State how many lines in the listing contain the string "begin", and add nothing to that number.
______
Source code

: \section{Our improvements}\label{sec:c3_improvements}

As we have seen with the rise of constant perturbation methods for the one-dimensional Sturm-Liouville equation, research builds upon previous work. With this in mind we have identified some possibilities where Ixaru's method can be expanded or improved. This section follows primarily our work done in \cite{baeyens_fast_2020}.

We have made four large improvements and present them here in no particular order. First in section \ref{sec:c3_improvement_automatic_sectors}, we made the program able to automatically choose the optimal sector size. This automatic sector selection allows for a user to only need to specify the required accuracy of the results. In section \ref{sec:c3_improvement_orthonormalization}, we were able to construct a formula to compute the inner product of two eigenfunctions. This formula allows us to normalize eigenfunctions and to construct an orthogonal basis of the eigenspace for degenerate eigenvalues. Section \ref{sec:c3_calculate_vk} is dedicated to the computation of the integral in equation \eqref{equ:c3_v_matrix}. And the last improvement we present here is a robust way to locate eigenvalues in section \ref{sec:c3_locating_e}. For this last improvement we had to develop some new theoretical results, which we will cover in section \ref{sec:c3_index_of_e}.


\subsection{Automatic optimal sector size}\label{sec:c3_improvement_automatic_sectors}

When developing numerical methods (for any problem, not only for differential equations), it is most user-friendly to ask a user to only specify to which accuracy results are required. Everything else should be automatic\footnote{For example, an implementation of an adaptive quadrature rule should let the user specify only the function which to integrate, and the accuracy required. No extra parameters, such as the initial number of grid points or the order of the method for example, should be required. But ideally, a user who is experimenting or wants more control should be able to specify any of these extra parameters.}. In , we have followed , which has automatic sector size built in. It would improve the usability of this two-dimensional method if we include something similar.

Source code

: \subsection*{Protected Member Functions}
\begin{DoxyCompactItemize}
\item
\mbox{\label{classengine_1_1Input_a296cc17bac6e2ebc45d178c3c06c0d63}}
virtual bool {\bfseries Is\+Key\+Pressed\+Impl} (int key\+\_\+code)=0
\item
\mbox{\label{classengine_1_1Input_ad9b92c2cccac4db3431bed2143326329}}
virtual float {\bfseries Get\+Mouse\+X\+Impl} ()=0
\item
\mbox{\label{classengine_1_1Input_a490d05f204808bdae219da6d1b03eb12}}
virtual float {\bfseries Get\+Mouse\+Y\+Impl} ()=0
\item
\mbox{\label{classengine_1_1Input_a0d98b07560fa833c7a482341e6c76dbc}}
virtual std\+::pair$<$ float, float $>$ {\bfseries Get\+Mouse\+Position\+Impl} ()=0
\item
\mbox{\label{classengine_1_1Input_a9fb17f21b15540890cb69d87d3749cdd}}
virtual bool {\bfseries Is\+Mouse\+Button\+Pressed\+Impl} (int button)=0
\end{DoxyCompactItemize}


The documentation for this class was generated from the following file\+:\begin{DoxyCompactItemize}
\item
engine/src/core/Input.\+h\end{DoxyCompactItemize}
______
■ **RESULT BELOW**
2